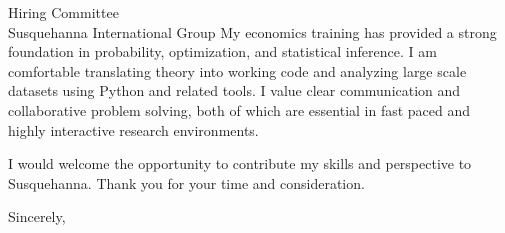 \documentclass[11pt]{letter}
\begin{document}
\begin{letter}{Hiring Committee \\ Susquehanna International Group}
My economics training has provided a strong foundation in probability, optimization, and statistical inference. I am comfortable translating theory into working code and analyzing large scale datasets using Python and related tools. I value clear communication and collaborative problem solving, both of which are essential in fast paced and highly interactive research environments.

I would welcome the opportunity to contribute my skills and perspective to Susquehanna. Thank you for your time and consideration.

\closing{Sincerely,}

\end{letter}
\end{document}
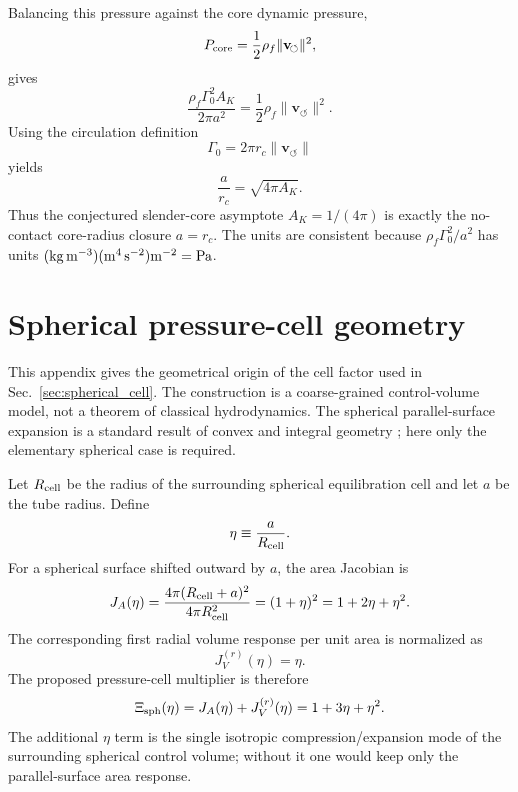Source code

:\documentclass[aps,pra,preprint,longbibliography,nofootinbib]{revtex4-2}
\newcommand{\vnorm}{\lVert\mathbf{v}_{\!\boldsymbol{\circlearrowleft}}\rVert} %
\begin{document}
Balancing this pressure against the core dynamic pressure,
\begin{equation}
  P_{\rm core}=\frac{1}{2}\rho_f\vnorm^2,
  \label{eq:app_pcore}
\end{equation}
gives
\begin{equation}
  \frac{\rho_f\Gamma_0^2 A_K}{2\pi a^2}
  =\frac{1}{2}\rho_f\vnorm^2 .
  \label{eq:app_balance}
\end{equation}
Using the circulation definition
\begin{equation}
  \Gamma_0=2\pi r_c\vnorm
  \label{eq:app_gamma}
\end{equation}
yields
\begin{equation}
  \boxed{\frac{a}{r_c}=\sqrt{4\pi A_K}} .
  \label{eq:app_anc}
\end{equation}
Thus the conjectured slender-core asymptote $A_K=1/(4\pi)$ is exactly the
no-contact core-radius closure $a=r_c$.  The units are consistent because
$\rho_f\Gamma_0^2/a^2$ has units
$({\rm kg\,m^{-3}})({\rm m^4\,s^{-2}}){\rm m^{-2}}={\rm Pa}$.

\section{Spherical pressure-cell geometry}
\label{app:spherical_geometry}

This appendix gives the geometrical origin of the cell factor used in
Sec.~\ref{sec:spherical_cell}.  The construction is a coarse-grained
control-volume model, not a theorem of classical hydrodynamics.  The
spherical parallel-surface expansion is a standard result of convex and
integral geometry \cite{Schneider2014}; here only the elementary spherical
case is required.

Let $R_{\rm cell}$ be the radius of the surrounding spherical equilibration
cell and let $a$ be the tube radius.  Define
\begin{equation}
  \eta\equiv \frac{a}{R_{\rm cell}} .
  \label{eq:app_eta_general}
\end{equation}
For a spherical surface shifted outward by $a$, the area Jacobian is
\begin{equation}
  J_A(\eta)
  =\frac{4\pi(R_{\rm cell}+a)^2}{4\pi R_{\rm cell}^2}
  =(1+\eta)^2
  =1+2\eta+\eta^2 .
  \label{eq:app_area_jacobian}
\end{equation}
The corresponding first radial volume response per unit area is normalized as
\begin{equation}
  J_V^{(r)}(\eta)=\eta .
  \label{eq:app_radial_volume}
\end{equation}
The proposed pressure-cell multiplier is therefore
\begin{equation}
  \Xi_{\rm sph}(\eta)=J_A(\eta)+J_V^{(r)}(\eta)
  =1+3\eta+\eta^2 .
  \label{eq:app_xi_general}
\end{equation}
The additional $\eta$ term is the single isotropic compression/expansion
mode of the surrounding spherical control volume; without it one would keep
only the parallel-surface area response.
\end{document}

Your objective =
Write out the material above exactly. Skip the pictures.

Your response =
 \documentclass[11pt]{letter}
\begin{document}
\begin{letter}{Hiring Committee \\ Susquehanna International Group}
My economics training has provided a strong foundation in probability, optimization, and statistical inference. I am comfortable translating theory into working code and analyzing large scale datasets using Python and related tools. I value clear communication and collaborative problem solving, both of which are essential in fast paced and highly interactive research environments.

I would welcome the opportunity to contribute my skills and perspective to Susquehanna. Thank you for your time and consideration.

\closing{Sincerely,}

\end{letter}
\end{document}
Source code

:\documentclass[aps,pra,preprint,longbibliography,nofootinbib]{revtex4-2}
\newcommand{\vnorm}{\lVert\mathbf{v}_{\!\boldsymbol{\circlearrowleft}}\rVert} %
\begin{document}
Balancing this pressure against the core dynamic pressure,
\begin{equation}
  P_{\rm core}=\frac{1}{2}\rho_f\vnorm^2,
  \label{eq:app_pcore}
\end{equation}
gives
\begin{equation}
  \frac{\rho_f\Gamma_0^2 A_K}{2\pi a^2}
  =\frac{1}{2}\rho_f\vnorm^2 .
  \label{eq:app_balance}
\end{equation}
Using the circulation definition
\begin{equation}
  \Gamma_0=2\pi r_c\vnorm
  \label{eq:app_gamma}
\end{equation}
yields
\begin{equation}
  \boxed{\frac{a}{r_c}=\sqrt{4\pi A_K}} .
  \label{eq:app_anc}
\end{equation}
Thus the conjectured slender-core asymptote $A_K=1/(4\pi)$ is exactly the
no-contact core-radius closure $a=r_c$.  The units are consistent because
$\rho_f\Gamma_0^2/a^2$ has units
$({\rm kg\,m^{-3}})({\rm m^4\,s^{-2}}){\rm m^{-2}}={\rm Pa}$.

\section{Spherical pressure-cell geometry}
\label{app:spherical_geometry}

This appendix gives the geometrical origin of the cell factor used in
Sec.~\ref{sec:spherical_cell}.  The construction is a coarse-grained
control-volume model, not a theorem of classical hydrodynamics.  The
spherical parallel-surface expansion is a standard result of convex and
integral geometry \cite{Schneider2014}; here only the elementary spherical
case is required.

Let $R_{\rm cell}$ be the radius of the surrounding spherical equilibration
cell and let $a$ be the tube radius.  Define
\begin{equation}
  \eta\equiv \frac{a}{R_{\rm cell}} .
  \label{eq:app_eta_general}
\end{equation}
For a spherical surface shifted outward by $a$, the area Jacobian is
\begin{equation}
  J_A(\eta)
  =\frac{4\pi(R_{\rm cell}+a)^2}{4\pi R_{\rm cell}^2}
  =(1+\eta)^2
  =1+2\eta+\eta^2 .
  \label{eq:app_area_jacobian}
\end{equation}
The corresponding first radial volume response per unit area is normalized as
\begin{equation}
  J_V^{(r)}(\eta)=\eta .
  \label{eq:app_radial_volume}
\end{equation}
The proposed pressure-cell multiplier is therefore
\begin{equation}
  \Xi_{\rm sph}(\eta)=J_A(\eta)+J_V^{(r)}(\eta)
  =1+3\eta+\eta^2 .
  \label{eq:app_xi_general}
\end{equation}
The additional $\eta$ term is the single isotropic compression/expansion
mode of the surrounding spherical control volume; without it one would keep
only the parallel-surface area response.
\end{document}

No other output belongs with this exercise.